[Extracted records]
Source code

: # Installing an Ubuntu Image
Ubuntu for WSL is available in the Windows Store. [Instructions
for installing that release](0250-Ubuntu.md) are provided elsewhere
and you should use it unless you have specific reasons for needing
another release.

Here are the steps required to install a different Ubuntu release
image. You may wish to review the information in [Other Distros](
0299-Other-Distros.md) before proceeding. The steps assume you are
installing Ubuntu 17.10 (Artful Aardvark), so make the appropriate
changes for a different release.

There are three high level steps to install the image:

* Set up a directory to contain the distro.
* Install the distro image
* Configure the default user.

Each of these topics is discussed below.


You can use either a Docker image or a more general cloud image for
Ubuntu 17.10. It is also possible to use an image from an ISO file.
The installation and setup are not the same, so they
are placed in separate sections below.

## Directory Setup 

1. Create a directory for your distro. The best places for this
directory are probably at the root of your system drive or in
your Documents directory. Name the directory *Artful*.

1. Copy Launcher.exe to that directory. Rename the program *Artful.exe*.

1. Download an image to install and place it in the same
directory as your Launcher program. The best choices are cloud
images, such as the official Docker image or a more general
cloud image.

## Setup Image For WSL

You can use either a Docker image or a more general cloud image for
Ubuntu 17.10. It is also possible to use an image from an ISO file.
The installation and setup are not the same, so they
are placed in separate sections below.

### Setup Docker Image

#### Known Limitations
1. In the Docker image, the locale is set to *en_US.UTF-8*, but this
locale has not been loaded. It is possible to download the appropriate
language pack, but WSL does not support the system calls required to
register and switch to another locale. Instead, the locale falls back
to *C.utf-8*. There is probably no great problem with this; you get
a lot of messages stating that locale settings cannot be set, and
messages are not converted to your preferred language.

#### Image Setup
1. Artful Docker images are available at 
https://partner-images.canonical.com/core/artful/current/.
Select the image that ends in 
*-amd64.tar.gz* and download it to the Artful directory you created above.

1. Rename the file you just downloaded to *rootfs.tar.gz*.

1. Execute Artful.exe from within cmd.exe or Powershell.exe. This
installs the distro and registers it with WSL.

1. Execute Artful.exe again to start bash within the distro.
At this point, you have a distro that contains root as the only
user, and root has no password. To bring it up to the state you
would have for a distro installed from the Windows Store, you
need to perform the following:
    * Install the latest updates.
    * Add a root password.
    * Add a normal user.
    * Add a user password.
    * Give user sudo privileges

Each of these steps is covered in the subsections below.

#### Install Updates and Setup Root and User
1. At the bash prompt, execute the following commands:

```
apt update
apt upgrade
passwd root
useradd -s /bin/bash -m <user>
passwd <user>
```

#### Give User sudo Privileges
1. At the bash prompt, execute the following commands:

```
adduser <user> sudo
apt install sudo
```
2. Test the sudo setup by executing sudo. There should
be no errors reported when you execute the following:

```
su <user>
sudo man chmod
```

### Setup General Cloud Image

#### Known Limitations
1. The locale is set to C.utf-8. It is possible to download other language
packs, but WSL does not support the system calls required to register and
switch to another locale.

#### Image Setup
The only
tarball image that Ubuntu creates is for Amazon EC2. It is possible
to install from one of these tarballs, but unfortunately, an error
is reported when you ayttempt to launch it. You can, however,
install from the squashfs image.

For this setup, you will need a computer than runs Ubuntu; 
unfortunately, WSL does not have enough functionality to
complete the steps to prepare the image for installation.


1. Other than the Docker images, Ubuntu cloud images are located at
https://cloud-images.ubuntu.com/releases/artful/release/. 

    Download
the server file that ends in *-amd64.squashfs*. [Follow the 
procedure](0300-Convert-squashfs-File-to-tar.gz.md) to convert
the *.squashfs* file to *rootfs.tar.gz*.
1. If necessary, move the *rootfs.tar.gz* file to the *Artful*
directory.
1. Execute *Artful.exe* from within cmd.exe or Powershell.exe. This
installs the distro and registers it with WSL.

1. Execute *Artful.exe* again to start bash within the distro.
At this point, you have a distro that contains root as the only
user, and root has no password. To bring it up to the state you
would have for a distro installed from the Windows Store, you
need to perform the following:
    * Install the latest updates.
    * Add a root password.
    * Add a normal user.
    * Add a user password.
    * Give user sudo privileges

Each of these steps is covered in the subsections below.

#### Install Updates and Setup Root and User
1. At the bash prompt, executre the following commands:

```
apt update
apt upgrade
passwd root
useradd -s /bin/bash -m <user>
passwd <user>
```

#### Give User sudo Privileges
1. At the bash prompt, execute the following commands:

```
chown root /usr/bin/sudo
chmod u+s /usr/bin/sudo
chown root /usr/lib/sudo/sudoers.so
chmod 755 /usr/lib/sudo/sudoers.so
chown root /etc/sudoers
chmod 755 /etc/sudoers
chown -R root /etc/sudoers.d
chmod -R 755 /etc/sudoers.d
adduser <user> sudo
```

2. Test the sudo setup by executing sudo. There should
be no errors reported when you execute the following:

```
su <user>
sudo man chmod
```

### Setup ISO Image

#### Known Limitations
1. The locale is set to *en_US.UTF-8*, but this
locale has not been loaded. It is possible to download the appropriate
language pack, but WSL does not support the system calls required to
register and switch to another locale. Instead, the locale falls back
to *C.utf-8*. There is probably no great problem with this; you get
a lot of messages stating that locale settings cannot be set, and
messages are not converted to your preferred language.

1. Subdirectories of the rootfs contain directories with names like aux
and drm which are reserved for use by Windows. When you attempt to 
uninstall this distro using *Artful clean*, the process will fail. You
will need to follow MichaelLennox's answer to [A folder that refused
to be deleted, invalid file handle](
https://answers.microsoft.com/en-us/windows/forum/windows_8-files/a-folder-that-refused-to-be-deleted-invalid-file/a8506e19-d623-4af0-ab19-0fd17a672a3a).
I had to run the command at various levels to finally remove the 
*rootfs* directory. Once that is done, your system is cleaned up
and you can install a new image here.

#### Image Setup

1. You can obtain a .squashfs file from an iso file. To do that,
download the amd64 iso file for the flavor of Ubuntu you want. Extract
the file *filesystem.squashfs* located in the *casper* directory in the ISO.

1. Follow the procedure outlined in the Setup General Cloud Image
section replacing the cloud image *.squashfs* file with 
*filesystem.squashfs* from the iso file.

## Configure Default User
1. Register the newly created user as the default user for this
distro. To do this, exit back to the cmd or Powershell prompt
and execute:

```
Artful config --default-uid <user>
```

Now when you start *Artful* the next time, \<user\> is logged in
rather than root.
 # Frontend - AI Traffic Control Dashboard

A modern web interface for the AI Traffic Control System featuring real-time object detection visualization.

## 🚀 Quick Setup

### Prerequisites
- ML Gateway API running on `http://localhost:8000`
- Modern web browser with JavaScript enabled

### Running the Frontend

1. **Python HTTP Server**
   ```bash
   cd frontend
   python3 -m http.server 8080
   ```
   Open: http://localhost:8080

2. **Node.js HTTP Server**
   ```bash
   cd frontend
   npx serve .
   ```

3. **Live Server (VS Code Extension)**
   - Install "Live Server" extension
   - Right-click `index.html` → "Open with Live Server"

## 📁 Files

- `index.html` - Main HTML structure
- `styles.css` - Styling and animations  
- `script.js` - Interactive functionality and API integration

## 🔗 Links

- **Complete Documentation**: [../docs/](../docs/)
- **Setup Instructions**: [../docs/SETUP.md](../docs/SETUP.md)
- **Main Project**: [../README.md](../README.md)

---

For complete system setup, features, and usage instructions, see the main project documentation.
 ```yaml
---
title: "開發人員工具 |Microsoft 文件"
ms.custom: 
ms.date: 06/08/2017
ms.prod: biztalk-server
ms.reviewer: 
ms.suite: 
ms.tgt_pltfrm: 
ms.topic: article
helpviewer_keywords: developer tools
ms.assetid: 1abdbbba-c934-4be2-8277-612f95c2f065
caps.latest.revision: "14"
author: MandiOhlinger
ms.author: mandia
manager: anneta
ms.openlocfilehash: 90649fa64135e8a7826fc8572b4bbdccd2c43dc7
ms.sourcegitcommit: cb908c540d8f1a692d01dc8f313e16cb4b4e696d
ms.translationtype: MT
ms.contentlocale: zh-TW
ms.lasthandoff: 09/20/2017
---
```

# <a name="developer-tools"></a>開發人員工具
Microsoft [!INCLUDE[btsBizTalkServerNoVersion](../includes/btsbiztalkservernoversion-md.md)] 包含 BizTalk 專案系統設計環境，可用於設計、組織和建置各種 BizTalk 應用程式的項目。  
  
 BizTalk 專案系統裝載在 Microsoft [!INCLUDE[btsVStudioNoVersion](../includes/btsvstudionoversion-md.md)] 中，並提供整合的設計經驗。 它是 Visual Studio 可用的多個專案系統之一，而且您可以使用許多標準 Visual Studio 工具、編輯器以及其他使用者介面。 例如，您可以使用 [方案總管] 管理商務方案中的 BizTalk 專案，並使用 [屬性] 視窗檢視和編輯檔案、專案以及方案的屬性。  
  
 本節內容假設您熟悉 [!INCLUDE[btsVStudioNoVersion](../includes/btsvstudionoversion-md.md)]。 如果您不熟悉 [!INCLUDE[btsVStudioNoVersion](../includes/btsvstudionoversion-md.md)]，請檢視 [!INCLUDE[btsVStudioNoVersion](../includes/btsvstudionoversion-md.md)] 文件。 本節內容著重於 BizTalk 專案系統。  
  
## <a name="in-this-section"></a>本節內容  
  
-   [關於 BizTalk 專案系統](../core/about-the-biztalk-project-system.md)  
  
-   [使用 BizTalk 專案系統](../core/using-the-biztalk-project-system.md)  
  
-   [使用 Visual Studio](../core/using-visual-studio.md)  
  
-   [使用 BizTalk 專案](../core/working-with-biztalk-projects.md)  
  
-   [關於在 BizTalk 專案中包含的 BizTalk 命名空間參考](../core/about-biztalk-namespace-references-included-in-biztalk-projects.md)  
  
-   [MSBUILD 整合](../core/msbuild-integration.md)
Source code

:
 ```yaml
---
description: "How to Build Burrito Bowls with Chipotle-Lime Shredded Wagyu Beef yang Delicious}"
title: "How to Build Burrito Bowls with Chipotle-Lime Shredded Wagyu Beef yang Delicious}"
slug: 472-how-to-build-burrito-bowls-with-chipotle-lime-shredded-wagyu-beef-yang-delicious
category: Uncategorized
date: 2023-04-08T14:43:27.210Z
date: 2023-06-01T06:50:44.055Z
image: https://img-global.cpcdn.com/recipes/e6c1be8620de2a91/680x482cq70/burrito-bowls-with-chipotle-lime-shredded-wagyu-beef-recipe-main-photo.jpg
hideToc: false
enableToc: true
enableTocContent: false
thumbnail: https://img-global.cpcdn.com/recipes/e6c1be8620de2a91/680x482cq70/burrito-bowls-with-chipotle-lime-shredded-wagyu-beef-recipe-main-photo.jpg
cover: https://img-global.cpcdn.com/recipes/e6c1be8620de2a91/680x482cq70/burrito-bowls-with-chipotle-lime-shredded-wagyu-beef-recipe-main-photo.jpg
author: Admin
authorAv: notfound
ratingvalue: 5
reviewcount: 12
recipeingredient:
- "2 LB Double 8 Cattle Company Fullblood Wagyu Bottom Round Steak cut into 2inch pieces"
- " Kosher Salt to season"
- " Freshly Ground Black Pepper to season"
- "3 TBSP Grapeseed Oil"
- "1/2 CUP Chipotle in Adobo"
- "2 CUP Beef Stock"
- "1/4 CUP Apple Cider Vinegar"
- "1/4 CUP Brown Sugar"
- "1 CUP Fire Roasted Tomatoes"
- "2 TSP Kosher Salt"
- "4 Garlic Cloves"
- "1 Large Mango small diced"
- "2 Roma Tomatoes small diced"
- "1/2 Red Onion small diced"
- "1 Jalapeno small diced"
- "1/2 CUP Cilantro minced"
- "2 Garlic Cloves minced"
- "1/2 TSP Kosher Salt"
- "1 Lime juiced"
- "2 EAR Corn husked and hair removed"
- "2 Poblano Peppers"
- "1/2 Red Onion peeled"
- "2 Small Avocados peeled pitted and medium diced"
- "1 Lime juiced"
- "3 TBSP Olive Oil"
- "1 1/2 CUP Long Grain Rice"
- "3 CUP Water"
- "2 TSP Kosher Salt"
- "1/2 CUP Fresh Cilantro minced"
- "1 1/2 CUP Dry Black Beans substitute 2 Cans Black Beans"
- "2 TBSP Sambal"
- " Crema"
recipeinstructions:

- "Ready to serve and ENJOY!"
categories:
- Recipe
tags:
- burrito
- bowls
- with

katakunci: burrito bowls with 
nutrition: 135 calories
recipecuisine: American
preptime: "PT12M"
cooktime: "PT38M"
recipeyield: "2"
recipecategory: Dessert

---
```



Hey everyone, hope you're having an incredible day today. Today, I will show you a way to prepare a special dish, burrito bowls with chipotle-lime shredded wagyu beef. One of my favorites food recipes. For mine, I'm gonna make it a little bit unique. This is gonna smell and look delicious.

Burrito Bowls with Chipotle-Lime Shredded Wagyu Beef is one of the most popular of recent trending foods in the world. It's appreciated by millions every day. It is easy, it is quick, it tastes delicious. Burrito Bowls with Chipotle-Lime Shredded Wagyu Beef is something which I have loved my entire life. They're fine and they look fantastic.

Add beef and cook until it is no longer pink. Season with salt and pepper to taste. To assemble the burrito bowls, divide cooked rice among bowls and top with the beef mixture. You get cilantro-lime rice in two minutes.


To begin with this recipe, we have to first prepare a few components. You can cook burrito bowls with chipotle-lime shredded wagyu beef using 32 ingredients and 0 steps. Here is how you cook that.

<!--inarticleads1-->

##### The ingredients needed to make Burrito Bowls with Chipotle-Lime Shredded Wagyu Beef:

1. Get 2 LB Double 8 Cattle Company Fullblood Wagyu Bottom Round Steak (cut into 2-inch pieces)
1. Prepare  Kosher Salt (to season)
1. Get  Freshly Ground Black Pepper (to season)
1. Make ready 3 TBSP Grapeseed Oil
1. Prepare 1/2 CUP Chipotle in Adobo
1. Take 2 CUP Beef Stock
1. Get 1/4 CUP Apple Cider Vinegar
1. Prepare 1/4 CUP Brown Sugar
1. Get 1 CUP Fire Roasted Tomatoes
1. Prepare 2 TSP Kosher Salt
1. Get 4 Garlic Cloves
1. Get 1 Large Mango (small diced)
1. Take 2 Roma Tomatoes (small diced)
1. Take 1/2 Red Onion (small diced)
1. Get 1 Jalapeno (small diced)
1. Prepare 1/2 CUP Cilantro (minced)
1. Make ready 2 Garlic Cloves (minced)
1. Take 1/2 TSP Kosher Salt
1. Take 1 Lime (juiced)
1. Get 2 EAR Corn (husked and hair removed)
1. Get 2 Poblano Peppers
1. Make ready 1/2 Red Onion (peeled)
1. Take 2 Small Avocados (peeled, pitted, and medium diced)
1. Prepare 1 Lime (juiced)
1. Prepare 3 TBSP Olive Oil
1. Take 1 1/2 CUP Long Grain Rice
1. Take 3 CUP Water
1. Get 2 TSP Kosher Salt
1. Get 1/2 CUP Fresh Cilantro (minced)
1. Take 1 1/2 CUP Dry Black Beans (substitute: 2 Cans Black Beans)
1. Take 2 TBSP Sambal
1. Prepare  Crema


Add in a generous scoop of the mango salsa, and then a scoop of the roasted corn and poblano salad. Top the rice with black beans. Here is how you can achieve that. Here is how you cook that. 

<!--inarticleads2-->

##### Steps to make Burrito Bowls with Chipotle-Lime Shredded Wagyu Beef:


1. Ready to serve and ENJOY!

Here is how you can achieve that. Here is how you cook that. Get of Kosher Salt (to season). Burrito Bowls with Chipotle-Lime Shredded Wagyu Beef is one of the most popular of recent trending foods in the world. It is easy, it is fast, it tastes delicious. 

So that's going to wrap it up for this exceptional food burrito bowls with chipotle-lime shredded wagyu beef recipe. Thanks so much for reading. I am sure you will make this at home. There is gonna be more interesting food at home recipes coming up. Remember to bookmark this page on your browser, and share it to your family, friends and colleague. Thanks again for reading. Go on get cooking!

- WHAT IS NEEDED:
Look through the entries above and quote exactly the lines from the line with "section replacing the" to the line with "# Frontend - AI Traffic Control Dashboard", counting both of those lines.

- REPLY TO THE TASK:
section replacing the cloud image *.squashfs* file with 
*filesystem.squashfs* from the iso file.

## Configure Default User
1. Register the newly created user as the default user for this
distro. To do this, exit back to the cmd or Powershell prompt
and execute:

```
Artful config --default-uid <user>
```

Now when you start *Artful* the next time, \<user\> is logged in
rather than root.
 # Frontend - AI Traffic Control Dashboard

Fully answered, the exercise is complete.